EXTRACTED ENTRIES: Begin
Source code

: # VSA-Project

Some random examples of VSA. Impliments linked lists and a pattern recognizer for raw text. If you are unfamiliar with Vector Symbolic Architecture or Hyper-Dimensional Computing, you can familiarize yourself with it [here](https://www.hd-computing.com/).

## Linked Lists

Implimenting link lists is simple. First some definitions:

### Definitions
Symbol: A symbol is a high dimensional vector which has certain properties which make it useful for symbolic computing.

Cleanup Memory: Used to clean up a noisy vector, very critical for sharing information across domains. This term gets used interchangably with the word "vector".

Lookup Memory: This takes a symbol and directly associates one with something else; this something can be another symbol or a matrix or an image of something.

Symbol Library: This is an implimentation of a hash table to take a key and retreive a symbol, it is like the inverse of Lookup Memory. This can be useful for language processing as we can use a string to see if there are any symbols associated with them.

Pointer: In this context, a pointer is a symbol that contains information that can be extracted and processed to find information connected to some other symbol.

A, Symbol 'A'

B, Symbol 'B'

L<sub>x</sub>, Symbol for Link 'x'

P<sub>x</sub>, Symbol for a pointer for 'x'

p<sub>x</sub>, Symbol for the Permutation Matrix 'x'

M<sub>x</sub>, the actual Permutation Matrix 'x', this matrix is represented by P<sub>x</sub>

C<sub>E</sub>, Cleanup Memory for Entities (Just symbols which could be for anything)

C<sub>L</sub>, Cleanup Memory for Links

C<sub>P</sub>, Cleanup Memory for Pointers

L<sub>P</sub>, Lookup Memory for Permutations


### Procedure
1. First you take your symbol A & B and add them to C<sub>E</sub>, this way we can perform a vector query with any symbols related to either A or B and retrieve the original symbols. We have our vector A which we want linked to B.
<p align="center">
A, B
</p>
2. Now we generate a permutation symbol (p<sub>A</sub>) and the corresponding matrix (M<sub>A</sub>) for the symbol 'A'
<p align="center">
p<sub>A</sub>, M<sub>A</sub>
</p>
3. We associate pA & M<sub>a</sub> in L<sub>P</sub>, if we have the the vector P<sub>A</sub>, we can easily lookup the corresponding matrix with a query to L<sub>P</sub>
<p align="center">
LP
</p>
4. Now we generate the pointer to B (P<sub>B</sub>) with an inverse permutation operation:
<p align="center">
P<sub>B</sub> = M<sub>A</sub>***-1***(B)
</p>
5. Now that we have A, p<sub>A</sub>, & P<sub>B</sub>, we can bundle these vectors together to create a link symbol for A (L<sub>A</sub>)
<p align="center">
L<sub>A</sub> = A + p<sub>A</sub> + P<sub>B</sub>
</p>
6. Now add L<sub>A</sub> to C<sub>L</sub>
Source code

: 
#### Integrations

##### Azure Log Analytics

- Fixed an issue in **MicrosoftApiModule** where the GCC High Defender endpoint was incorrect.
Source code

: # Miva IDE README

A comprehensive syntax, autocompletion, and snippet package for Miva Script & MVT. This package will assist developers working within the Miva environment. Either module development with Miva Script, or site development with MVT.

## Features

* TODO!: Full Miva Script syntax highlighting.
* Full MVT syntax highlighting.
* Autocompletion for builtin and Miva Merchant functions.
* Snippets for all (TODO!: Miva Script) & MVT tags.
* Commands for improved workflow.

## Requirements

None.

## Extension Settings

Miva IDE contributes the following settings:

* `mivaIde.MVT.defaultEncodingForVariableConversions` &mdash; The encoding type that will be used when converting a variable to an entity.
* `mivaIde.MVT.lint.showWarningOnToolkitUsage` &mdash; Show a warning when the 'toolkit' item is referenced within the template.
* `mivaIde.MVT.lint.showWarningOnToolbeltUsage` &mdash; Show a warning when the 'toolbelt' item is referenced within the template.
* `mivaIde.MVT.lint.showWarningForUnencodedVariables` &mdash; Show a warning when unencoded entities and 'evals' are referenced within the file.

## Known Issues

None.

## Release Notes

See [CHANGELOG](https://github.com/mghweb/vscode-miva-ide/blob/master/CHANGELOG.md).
EXTRACTED ENTRIES: End
- WHAT YOU WILL DO
Copy out the lines above word for word, stopping after the line containing "P<sub>x</sub>, Symbol for a pointer for 'x'".

- TASK ANSWER
Source code

: # VSA-Project

Some random examples of VSA. Impliments linked lists and a pattern recognizer for raw text. If you are unfamiliar with Vector Symbolic Architecture or Hyper-Dimensional Computing, you can familiarize yourself with it [here](https://www.hd-computing.com/).

## Linked Lists

Implimenting link lists is simple. First some definitions:

### Definitions
Symbol: A symbol is a high dimensional vector which has certain properties which make it useful for symbolic computing.

Cleanup Memory: Used to clean up a noisy vector, very critical for sharing information across domains. This term gets used interchangably with the word "vector".

Lookup Memory: This takes a symbol and directly associates one with something else; this something can be another symbol or a matrix or an image of something.

Symbol Library: This is an implimentation of a hash table to take a key and retreive a symbol, it is like the inverse of Lookup Memory. This can be useful for language processing as we can use a string to see if there are any symbols associated with them.

Pointer: In this context, a pointer is a symbol that contains information that can be extracted and processed to find information connected to some other symbol.

A, Symbol 'A'

B, Symbol 'B'

L<sub>x</sub>, Symbol for Link 'x'

P<sub>x</sub>, Symbol for a pointer for 'x'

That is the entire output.